In addition to downloading Web pages hundreds of times faster than the regular Internet, the Internet2 is apparently the fastest way to trade and download illegal copies of songs and movies.
That’s why the Recording Industry Association of
America filed lawsuits against 405 students at 18 colleges in the U.S. on Wednesday, alleging that they are using the private-research network to trade pirated songs.
Not available to the public, the 7-year-old Internet2 is accessible to nearly two million college students and is currently used mostly for educational purposes and by professionals for academic research. According to the RIAA, though, students with access to Internet2 are increasingly using a file-sharing application called i2hub to “steal copyrighted songs and other works on a massive scale,” the organization said in a statement released on Tuesday.

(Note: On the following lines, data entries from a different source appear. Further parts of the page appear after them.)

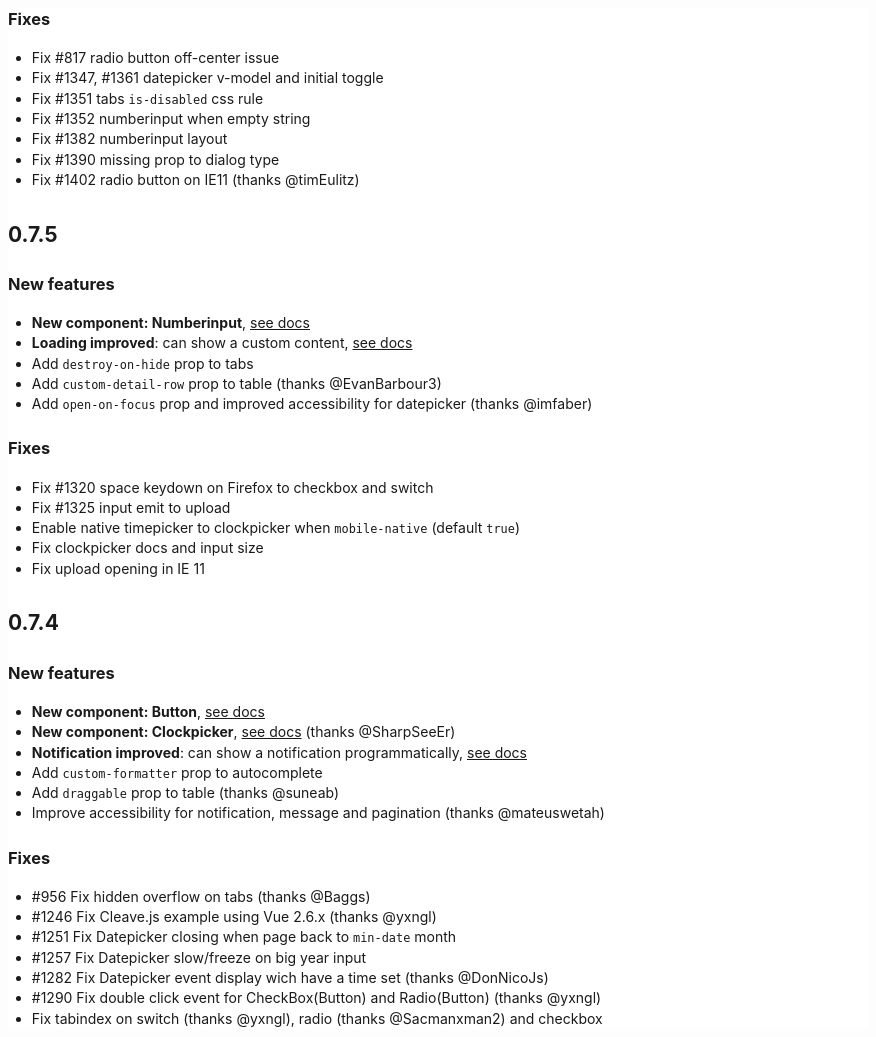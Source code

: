 ### Fixes

* Fix #817 radio button off-center issue
* Fix #1347, #1361 datepicker v-model and initial toggle
* Fix #1351 tabs `is-disabled` css rule
* Fix #1352 numberinput when empty string
* Fix #1382 numberinput layout
* Fix #1390 missing prop to dialog type
* Fix #1402 radio button on IE11 (thanks @timEulitz)

## 0.7.5

### New features

* **New component: Numberinput**, [see docs](https://buefy.org/documentation/numberinput)
* **Loading improved**: can show a custom content, [see docs](https://buefy.org/documentation/loading)
* Add ``destroy-on-hide`` prop to tabs
* Add ``custom-detail-row`` prop to table (thanks @EvanBarbour3)
* Add ``open-on-focus`` prop and improved accessibility for datepicker (thanks @imfaber)

### Fixes

* Fix #1320 space keydown on Firefox to checkbox and switch
* Fix #1325 input emit to upload
* Enable native timepicker to clockpicker when ``mobile-native``  (default ``true``)
* Fix clockpicker docs and input size
* Fix upload opening in IE 11

## 0.7.4

### New features

* **New component: Button**, [see docs](https://buefy.org/documentation/button)
* **New component: Clockpicker**, [see docs](https://buefy.org/documentation/clockpicker) (thanks @SharpSeeEr)
* **Notification improved**: can show a notification programmatically, [see docs](https://buefy.org/documentation/notification)
* Add ``custom-formatter`` prop to autocomplete
* Add ``draggable`` prop to table (thanks @suneab)
* Improve accessibility for notification, message and pagination (thanks @mateuswetah)

### Fixes

* #956 Fix hidden overflow on tabs (thanks @Baggs)
* #1246 Fix Cleave.js example using Vue 2.6.x (thanks @yxngl)
* #1251 Fix Datepicker closing when page back to ``min-date`` month
* #1257 Fix Datepicker slow/freeze on big year input
* #1282 Fix Datepicker event display wich have a time set (thanks @DonNicoJs)
* #1290 Fix double click event for CheckBox(Button) and Radio(Button) (thanks @yxngl)
* Fix tabindex on switch (thanks @yxngl), radio (thanks @Sacmanxman2) and checkbox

Using this application, the RIAA said students can download an entire movie in five minutes or less and a song in 20 seconds.
“Students find i2hub especially appealing because they mistakenly believe their illegal file-sharing activities can’t be detected in the closed environment of the Internet2 network,” according to the RIAA statement.

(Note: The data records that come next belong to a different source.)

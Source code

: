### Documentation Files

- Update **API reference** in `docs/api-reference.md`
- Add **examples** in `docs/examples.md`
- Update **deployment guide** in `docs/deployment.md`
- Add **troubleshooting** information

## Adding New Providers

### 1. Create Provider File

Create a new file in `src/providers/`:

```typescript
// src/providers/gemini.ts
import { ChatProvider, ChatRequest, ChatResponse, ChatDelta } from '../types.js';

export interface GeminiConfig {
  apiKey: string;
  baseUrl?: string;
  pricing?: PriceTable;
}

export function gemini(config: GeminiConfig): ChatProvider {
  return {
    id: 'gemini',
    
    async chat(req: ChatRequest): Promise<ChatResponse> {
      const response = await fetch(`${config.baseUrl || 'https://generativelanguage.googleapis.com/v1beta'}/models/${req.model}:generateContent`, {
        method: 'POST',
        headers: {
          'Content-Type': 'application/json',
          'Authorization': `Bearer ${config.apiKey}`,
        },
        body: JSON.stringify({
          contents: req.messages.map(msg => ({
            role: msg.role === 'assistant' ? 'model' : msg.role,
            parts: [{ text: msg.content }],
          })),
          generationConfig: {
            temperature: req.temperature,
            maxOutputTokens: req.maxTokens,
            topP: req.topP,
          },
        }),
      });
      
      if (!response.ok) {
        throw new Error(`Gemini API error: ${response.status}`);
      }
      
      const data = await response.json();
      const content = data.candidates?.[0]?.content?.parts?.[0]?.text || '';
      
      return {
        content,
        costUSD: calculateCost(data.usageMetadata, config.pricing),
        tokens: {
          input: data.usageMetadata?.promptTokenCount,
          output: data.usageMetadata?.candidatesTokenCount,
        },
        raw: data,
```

“This next generation of the Internet is an extraordinarily exciting tool for researchers, technologists and many others with valuable legitimate uses,” said RIAA President Cary Sherman. “Yet we cannot let this high-speed network become a zone of lawlessness where the normal rules don’t apply.”

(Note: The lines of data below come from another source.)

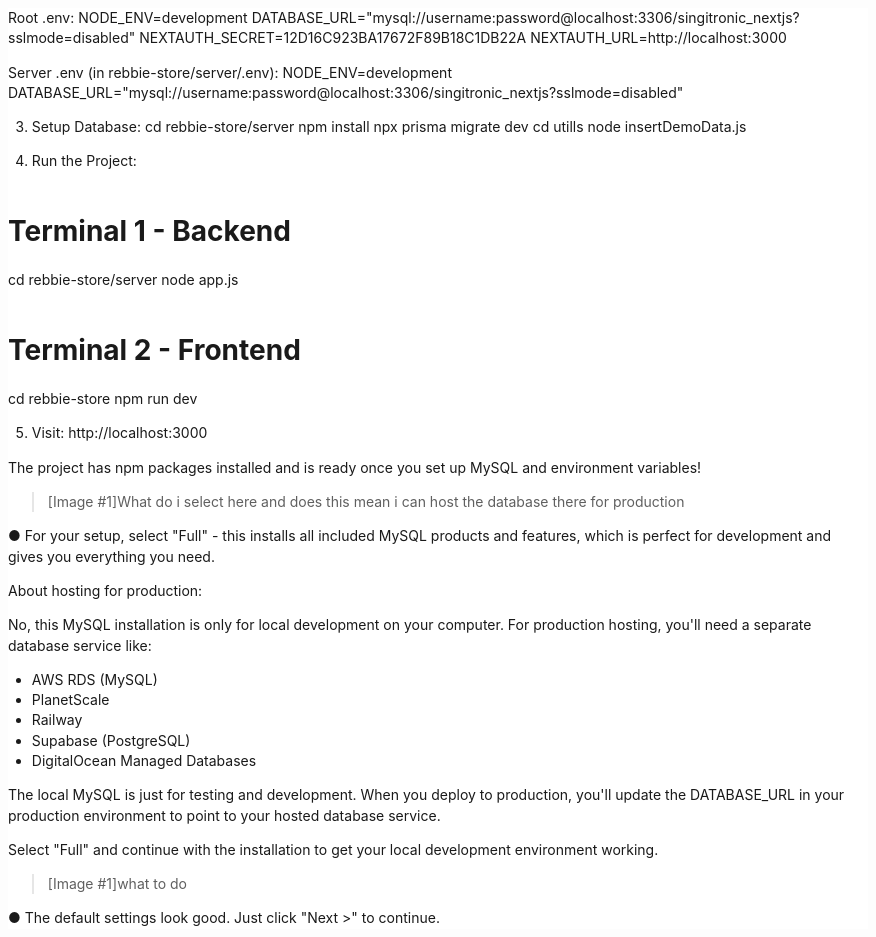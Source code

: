   Root .env:
  NODE_ENV=development
  DATABASE_URL="mysql://username:password@localhost:3306/singitronic_nextjs?sslmode=disabled"
  NEXTAUTH_SECRET=12D16C923BA17672F89B18C1DB22A
  NEXTAUTH_URL=http://localhost:3000

  Server .env (in rebbie-store/server/.env):
  NODE_ENV=development
  DATABASE_URL="mysql://username:password@localhost:3306/singitronic_nextjs?sslmode=disabled"

  3. Setup Database:
  cd rebbie-store/server
  npm install
  npx prisma migrate dev
  cd utills
  node insertDemoData.js

  4. Run the Project:
  # Terminal 1 - Backend
  cd rebbie-store/server
  node app.js

  # Terminal 2 - Frontend  
  cd rebbie-store
  npm run dev

  5. Visit: http://localhost:3000

  The project has npm packages installed and is ready once you set up MySQL and environment variables!

> [Image #1]What do i select here and does this mean i can host the database there for production

● For your setup, select "Full" - this installs all included MySQL products and features, which is perfect for development and gives you everything you need.

  About hosting for production:

  No, this MySQL installation is only for local development on your computer. For production hosting, you'll need a separate database service like:

  - AWS RDS (MySQL)
  - PlanetScale
  - Railway
  - Supabase (PostgreSQL)
  - DigitalOcean Managed Databases

  The local MySQL is just for testing and development. When you deploy to production, you'll update the DATABASE_URL in your production environment to point to your hosted database service.

  Select "Full" and continue with the installation to get your local development environment working.

> [Image #1]what to do

● The default settings look good. Just click "Next >" to continue.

The network used by Internet2 was launched in 1998 by a nonprofit consortium of 206 universities, 70 corporate partners (including IBM and Microsoft) and a number of government agencies, including the Library of Congress, to develop the next generation of Internet technologies. It has proven to be a boon for researchers because of its speed, which is anywhere from 100 to 1,000 times faster than commercial Internet connections. Studies have shown that Internet2 can be used to download a DVD-quality copy of “The Matrix” in 30 seconds, versus the 20 hours it would take on the Internet.
There are currently 4 million users, and according to Internet2 executive director Laurie Burns, each has to sign an agreement that prohibits using the network for illegal activities. Burns said Internet2’s CEO was not informed until Monday night of the RIAA’s plans for filing lawsuits and the organization has not been told how the RIAA was able to track the alleged infringers. “We really don’t know how they did it,” Burns said. “But it’s not through any direct monitoring of our network and in no way did we allow them to do that.” An RIAA spokesperson said the organization does not discuss its enforcement measures.